ArtSeen
Soft Fascination: Heidi Norton, Jolynn Krystosek & Erin LaRocque
The ironic title for this group show comes from an art therapy developed by psychologists Rachel and Stephen Kaplan. They called it Attention Restoration Therapy (ART), which prescribed spending time enjoying nature. This, the Kaplans theorized, re-energized mental functioning through “soft fascinations,” a subtle engagement with sky, water, and landscape in place of the hard focus necessary to negotiate fabricated environments such as cities and interiors. The artists in Soft Fascination employ a wide vocabulary of natural shapes, and even living things, but the results are anything but “soft.” These artworks challenge notions of what constitutes nature, and our place in it; in other words, this is art for the Anthropocene. Their esthetic belongs not to the beautiful or sublime but the uncanny, where nature and artifice mirror each other in unexpected ways.
On View
Elijah Wheat ShowroomSeptember 7 – October 28, 2019
Brooklyn
A dominant strategy for the three pits decorative symmetry against the dynamic patterns of living forms. Jolynn Krystosek pushes this opposition in her sculptures that combine luxury materials such as gold and velvet with animal remnants such as bone and shells. Untitled (2019) is a column of vertebrae stacked at varying angles along a brass rod. The flat ends of the vertebrae are topped off with black velvet. The high contrast between the painted bones, augmented with alabaster, and the black velvet creates a rhythmic pulse, which keeps the eye shuttling up and down the column across the openings and flanges of the bones.
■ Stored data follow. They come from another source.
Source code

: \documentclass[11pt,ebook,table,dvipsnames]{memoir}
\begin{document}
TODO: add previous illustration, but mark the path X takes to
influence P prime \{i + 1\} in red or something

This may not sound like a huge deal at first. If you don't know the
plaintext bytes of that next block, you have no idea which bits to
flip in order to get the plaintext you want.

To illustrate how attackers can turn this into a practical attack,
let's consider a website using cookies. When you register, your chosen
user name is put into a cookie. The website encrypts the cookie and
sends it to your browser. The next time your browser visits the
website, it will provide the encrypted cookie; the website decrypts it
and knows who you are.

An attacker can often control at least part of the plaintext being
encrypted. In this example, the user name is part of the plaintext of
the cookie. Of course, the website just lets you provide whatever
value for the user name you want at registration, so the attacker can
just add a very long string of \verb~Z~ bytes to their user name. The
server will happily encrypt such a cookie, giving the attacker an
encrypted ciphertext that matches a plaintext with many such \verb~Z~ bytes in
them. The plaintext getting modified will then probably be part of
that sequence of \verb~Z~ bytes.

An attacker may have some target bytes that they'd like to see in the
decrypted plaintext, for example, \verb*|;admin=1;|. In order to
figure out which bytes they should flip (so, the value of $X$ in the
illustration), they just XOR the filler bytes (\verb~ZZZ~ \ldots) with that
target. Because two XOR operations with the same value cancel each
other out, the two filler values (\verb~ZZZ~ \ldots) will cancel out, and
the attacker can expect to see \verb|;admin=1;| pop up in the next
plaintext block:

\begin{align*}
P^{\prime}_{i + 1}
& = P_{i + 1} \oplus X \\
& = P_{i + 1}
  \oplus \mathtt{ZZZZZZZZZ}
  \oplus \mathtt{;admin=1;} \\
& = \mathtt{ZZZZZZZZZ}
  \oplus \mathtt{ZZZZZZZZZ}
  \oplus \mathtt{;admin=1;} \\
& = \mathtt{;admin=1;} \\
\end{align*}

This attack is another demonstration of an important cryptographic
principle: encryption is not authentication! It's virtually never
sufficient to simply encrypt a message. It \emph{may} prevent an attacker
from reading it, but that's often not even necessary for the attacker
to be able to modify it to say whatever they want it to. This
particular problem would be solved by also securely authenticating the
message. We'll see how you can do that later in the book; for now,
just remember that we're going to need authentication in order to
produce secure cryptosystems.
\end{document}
Unsettling, as skeletons are, yet pleasing to the eye, Krystosek’s bone column seems neither artwork nor science display but some as yet unspecified hybrid. A similar work, Untitled (2019), a column made out of oyster shells, bones, and gold, silver, and copper leaf, looks more like an artwork, and so lacks the tension that makes the vertebrae sculpture so absorbing. Her works on paper, collages of felt, metal leaf, and painted strips, read as abstract art inspired by plant motifs, which makes sense since many have Seaweed in their titles. They have optical appeal but less conceptual bite than her sculptures.
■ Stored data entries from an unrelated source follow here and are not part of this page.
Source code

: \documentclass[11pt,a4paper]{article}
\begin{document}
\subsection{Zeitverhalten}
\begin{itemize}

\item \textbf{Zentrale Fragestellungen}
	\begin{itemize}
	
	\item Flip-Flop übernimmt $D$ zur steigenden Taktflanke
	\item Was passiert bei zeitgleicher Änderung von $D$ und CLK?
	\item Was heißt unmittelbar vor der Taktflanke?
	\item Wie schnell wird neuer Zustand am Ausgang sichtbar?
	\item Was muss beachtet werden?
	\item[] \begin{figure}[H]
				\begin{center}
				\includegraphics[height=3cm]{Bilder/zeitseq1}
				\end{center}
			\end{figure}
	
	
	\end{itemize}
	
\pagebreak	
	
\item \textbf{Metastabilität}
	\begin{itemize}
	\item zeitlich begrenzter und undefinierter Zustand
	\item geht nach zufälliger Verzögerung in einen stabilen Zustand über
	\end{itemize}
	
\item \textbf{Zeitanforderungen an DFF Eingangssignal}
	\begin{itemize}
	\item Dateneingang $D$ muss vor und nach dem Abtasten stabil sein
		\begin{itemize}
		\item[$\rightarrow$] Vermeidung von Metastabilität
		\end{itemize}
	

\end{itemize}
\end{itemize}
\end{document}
Heidi Norton’s sculpture looks like someone mated a terrarium with gigantic microscope slides. The Museum Archive (dedicated to Edward Steichen's Delphiniums, MOMA 1936), Version 2, (2019), consists of five 56-by-32-inch glass panes standing in a row five inches apart. On them, Norton has glued living plants (an orchid and a cactus among others), plastics, gels, and photographic film stock, including one of the eponymous delphiniums. An ingenious piece, it not only addresses the crumbling boundary between artifice and nature in our epoch, with the plants becoming part of the glass and film, but also adds the dimension of time. On the one hand, there is the lifetime of the plants, some dead, some dying: time as something lived. On the other hand, the five panes of glass also suggest time as something we capture in discrete frames, as Muybridge first did, ushering in the age of moving images. In the Anthropocene, the distinction between lived and captured time has eroded further as personal experience becomes increasingly mediated through technologies such as virtual reality and social media. Norton also includes three photographs, her original practice, out of which grew the sculptures. Beautiful but inscrutable, Ellipse with Spirals (2019), has bits of plants and more nondescript elements floating in pale blue ether. There is a sense of layering here, as well, but all compressed into one picture plane.
Out of living Reishi fungus, Erin Laroque makes tapestries, a series she calls “The Fruiting Bodies.” She takes industrial hardwood byproducts, which she molds into shape, and injects with mycelium, the non-fruiting part of the fungus usually hidden from view. Humans and fungi, the chief agents of decay, humans have always had an ambivalent connection, which Laroque zeroes in on with this series. Typical of the series, The Fruiting Bodies (Time is Passing) (2019), has an attractive pale background decorated with dark brown stenciled flowers. It looks pretty, but the mycelium is rotting the wood underneath. If any life forms will benefit from the Anthropocene, it will be fungi. Fungal rot will play an increasingly important role in future ecologies as the accelerating die-offs of plants and animals from climate change will provide more food than ever.
The Soft Fascination in this show is not the one the Kaplans envisioned. Rather than gentle therapy, this show feels more like a dose of tough love telling us to buckle up, as nature comes under increasing anthropogenic influence. The truth is nature will only get weirder, and our relationship to it will only become more complicated and difficult. Art has a role in helping us come to terms with this new reality. Norton, Laroque, and Krystosek have done their part.